Supplied data:
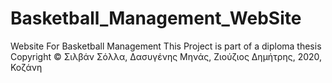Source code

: # Basketball_Management_WebSite
Website For Basketball Management
This Project is part of a diploma thesis 
Copyright © Σιλβάν Σόλλα, Δασυγένης Μηνάς, Ζιούζιος Δημήτρης, 2020, Κοζάνη
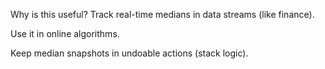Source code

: Why is this useful?
Track real-time medians in data streams (like finance).

Use it in online algorithms.

Keep median snapshots in undoable actions (stack logic).
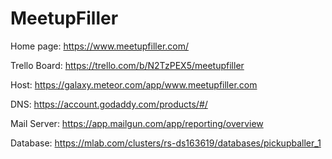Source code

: # MeetupFiller

Home page: https://www.meetupfiller.com/

Trello Board: https://trello.com/b/N2TzPEX5/meetupfiller

Host: https://galaxy.meteor.com/app/www.meetupfiller.com

DNS: https://account.godaddy.com/products/#/

Mail Server: https://app.mailgun.com/app/reporting/overview

Database: https://mlab.com/clusters/rs-ds163619/databases/pickupballer_1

What you have to do: Return all the data exactly, pictures omitted.

Answer box:
Source code

: # Basketball_Management_WebSite
Website For Basketball Management
This Project is part of a diploma thesis 
Copyright © Σιλβάν Σόλλα, Δασυγένης Μηνάς, Ζιούζιος Δημήτρης, 2020, Κοζάνη
Source code

: Why is this useful?
Track real-time medians in data streams (like finance).

Use it in online algorithms.

Keep median snapshots in undoable actions (stack logic).
Source code

: # MeetupFiller

Home page: https://www.meetupfiller.com/

Trello Board: https://trello.com/b/N2TzPEX5/meetupfiller

Host: https://galaxy.meteor.com/app/www.meetupfiller.com

DNS: https://account.godaddy.com/products/#/

Mail Server: https://app.mailgun.com/app/reporting/overview

Database: https://mlab.com/clusters/rs-ds163619/databases/pickupballer_1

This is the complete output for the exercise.